What the task asks: Search the entries for the word "quay". Copy every line where it turns up.

Source records:
[Start of section]

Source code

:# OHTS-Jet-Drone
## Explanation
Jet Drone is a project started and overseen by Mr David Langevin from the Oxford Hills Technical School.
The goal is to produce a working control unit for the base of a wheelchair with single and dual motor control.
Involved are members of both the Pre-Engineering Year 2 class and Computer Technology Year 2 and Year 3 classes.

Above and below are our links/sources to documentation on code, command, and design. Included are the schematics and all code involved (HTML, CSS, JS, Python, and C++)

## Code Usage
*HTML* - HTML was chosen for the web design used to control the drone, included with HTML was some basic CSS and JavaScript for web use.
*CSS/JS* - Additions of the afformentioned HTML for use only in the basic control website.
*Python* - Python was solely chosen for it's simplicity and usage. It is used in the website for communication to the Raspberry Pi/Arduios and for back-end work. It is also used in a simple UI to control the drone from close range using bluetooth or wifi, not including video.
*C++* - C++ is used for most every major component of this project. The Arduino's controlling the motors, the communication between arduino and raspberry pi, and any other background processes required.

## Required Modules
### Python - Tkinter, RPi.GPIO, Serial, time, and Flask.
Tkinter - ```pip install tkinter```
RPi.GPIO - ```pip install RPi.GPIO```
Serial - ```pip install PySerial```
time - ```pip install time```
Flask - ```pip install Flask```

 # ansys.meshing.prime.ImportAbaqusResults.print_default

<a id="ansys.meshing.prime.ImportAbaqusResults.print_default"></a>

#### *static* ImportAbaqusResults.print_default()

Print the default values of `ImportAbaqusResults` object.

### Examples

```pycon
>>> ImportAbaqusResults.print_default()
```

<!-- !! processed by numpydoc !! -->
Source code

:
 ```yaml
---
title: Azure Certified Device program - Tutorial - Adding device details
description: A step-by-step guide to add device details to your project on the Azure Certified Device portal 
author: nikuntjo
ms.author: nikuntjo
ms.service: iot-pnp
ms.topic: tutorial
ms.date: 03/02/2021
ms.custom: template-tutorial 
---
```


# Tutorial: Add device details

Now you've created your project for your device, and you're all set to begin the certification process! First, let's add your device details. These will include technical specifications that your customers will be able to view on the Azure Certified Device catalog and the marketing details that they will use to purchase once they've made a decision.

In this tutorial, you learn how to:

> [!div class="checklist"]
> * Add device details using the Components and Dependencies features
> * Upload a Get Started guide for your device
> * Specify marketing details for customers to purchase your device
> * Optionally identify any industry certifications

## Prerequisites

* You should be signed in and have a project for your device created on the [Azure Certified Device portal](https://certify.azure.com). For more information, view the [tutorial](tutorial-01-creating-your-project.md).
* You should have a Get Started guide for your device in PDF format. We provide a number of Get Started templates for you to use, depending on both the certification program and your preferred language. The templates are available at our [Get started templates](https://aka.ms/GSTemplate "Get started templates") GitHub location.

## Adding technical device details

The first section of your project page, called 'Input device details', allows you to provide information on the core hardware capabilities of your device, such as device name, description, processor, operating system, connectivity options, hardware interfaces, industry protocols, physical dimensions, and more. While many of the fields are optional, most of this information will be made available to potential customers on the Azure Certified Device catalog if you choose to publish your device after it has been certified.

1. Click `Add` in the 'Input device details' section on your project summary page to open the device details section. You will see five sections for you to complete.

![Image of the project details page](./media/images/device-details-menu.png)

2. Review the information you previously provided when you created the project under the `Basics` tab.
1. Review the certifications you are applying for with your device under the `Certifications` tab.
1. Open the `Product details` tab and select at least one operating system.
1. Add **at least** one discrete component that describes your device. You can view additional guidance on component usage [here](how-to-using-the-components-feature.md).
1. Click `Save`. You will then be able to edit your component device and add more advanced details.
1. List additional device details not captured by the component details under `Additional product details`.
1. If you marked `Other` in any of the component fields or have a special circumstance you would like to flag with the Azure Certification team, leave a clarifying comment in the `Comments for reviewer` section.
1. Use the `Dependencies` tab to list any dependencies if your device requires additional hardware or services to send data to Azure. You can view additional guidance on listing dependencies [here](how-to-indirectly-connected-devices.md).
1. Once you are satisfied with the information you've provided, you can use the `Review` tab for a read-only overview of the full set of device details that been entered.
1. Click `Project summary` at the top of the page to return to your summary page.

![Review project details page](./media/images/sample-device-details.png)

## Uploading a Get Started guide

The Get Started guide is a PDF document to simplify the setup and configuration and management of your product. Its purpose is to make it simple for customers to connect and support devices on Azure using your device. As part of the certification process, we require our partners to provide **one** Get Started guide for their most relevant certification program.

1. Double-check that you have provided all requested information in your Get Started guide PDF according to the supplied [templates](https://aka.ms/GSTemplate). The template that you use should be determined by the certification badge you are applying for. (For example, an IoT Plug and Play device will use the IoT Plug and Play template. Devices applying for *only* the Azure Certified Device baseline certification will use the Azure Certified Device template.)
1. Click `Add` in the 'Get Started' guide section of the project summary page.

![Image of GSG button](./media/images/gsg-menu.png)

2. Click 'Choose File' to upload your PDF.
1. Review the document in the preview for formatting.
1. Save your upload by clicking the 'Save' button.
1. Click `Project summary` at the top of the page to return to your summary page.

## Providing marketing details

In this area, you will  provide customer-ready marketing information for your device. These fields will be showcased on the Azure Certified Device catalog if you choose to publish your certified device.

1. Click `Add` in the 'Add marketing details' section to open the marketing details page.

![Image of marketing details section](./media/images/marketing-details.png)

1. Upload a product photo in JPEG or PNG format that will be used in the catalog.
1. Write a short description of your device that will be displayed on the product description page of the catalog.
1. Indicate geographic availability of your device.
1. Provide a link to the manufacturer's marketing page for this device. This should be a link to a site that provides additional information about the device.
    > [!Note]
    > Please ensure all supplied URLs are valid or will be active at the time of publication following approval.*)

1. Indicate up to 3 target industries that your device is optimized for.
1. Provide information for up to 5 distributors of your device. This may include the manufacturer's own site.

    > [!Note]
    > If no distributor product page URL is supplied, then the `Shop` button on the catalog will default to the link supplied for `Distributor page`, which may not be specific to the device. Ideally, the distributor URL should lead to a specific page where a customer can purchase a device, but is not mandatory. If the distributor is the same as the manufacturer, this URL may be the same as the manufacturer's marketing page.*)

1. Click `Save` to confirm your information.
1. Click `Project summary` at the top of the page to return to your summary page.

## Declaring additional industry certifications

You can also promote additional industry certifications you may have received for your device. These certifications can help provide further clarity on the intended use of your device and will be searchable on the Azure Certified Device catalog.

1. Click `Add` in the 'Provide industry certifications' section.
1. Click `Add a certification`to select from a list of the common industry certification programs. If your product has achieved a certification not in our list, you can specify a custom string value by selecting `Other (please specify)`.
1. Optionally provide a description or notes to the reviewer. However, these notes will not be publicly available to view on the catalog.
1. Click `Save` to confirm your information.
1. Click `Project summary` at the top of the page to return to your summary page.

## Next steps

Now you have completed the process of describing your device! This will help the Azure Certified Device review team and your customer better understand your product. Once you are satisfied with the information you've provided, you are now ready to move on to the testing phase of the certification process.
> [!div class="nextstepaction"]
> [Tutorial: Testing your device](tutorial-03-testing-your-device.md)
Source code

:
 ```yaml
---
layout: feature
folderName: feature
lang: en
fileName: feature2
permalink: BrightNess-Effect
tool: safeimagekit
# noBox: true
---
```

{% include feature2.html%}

[End of section]
[Start of section]

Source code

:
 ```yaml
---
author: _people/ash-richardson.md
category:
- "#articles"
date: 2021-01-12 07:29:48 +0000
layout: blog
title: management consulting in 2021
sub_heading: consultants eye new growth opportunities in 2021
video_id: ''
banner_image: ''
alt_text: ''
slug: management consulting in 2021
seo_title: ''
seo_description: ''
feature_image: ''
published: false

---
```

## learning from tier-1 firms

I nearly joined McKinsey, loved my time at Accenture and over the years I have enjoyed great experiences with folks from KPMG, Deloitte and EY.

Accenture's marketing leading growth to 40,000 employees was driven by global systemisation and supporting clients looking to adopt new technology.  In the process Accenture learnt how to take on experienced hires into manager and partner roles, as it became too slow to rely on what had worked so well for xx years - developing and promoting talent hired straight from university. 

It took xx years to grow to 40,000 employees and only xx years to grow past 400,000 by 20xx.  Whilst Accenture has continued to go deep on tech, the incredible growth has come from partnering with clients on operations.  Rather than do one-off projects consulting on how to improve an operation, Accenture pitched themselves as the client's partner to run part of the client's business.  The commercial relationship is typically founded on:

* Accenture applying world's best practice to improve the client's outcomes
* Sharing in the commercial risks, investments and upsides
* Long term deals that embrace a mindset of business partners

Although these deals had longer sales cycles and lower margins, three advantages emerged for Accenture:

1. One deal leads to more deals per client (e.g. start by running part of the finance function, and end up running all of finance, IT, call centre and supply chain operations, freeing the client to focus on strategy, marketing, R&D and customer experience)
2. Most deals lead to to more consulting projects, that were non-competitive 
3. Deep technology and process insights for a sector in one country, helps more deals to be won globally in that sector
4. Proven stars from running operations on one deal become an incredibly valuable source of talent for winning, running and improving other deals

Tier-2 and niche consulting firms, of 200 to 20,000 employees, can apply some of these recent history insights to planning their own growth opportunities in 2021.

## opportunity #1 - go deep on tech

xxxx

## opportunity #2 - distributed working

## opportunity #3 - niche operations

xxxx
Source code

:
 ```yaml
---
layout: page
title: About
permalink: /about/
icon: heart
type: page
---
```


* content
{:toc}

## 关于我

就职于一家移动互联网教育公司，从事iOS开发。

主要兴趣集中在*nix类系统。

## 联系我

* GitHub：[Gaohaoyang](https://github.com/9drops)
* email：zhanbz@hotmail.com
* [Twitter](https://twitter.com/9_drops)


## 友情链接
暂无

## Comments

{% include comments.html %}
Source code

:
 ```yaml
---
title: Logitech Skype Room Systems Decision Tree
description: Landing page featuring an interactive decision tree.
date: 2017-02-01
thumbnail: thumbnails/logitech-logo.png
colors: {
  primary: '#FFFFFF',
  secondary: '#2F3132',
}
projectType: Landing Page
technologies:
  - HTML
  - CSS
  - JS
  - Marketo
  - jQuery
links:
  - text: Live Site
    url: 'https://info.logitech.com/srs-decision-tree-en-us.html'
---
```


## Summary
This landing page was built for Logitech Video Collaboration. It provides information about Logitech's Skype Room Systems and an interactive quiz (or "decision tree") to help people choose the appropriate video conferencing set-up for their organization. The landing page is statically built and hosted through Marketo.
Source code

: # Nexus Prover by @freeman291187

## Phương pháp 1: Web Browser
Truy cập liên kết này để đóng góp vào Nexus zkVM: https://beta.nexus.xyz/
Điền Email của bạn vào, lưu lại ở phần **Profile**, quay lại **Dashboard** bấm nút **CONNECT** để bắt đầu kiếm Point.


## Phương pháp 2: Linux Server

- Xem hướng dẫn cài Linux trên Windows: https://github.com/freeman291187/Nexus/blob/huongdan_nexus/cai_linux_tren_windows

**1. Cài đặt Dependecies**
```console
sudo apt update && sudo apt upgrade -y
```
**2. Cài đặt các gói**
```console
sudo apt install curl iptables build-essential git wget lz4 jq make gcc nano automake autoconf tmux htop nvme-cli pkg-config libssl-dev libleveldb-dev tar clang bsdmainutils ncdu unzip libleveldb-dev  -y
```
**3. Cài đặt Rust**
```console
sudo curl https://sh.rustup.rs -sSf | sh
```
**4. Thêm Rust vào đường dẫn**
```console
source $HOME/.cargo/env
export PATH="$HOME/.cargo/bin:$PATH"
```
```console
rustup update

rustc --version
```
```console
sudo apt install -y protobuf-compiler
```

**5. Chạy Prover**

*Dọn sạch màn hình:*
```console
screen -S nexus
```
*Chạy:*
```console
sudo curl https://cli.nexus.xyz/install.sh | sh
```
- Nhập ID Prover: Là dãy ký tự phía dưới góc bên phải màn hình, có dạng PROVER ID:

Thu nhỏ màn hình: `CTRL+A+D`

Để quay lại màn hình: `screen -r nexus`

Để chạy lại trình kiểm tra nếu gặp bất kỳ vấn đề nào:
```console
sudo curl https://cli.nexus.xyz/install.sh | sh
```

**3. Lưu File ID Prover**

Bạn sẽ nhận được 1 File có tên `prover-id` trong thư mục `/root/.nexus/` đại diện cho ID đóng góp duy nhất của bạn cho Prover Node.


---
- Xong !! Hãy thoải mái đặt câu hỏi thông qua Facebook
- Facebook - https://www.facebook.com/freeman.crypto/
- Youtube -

[End of section]
[Start of section]

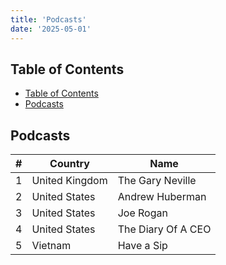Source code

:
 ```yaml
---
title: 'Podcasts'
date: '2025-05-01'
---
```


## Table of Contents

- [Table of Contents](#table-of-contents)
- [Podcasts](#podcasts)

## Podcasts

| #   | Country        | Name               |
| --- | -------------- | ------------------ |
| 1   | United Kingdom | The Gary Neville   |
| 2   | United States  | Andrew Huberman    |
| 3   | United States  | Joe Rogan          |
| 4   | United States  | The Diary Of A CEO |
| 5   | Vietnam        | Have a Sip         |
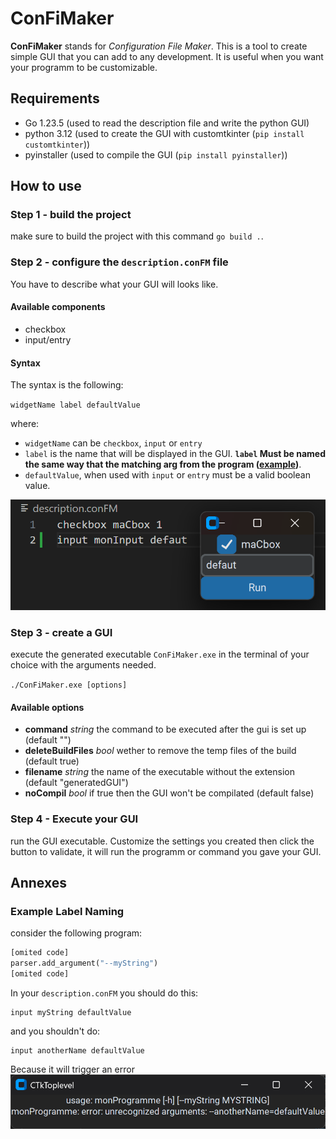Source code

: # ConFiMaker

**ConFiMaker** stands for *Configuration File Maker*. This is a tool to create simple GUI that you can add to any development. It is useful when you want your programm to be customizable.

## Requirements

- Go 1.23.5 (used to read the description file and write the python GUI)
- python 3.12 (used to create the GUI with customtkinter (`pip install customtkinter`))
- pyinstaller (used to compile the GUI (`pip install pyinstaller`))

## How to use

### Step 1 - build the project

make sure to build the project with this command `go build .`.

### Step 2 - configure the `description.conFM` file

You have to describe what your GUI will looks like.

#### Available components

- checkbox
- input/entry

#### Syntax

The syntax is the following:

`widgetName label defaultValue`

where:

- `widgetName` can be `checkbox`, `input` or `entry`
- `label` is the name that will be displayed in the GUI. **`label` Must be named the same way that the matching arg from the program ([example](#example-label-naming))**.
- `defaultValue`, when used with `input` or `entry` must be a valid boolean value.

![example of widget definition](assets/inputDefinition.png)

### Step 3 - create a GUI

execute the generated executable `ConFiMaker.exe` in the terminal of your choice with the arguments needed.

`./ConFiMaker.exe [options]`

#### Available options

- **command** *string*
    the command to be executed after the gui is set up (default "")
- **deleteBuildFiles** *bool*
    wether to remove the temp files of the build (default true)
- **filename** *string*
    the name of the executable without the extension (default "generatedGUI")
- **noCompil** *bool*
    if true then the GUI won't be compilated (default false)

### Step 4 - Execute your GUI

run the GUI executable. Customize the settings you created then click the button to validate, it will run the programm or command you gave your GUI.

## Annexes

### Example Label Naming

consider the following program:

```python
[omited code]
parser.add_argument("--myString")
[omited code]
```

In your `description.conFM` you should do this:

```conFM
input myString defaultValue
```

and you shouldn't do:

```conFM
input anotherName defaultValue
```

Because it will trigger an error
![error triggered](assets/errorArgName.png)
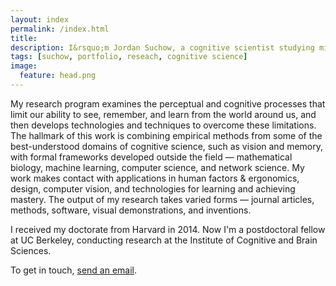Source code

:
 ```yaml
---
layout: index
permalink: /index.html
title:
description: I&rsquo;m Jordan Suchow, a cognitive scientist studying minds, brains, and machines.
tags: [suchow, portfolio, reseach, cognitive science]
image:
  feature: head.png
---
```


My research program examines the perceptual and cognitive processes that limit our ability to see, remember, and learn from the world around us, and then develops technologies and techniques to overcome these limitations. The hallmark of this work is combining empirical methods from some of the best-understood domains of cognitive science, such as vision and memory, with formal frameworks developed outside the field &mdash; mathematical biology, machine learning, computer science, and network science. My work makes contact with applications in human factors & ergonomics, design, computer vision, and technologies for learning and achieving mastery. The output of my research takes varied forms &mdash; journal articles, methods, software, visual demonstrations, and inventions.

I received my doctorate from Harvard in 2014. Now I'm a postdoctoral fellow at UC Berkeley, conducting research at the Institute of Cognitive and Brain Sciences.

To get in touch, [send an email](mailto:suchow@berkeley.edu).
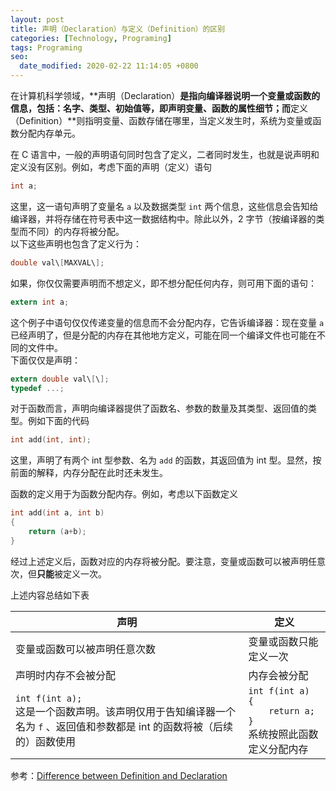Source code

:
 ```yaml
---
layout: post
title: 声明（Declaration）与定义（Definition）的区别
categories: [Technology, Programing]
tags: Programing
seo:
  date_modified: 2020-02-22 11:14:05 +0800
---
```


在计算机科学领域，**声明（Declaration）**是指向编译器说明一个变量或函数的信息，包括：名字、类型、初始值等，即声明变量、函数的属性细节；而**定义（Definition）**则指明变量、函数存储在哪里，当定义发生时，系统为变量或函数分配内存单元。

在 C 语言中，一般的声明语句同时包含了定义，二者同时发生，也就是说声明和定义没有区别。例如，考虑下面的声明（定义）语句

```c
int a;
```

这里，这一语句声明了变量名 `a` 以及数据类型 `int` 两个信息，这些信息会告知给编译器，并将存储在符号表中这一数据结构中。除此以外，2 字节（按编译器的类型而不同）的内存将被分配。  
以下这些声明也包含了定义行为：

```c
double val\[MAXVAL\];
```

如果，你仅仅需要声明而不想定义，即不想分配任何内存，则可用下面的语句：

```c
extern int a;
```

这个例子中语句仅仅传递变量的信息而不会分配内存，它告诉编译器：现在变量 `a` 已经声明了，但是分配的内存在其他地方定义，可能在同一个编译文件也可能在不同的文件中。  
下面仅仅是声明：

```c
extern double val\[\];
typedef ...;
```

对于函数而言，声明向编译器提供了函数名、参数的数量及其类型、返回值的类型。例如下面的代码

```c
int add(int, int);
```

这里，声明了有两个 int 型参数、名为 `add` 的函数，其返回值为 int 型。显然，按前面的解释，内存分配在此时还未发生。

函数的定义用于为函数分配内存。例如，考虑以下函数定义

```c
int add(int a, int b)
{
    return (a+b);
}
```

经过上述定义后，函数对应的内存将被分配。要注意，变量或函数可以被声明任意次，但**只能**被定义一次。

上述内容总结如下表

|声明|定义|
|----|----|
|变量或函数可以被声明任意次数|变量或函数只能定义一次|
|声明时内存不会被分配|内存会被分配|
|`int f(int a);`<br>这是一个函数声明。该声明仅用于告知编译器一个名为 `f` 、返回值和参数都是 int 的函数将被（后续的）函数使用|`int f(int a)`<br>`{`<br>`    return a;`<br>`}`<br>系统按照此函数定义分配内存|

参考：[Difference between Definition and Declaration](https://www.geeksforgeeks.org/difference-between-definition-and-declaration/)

[End of section]

Exercise response:
Điền Email của bạn vào, lưu lại ở phần **Profile**, quay lại **Dashboard** bấm nút **CONNECT** để bắt đầu kiếm Point.
Để quay lại màn hình: `screen -r nexus`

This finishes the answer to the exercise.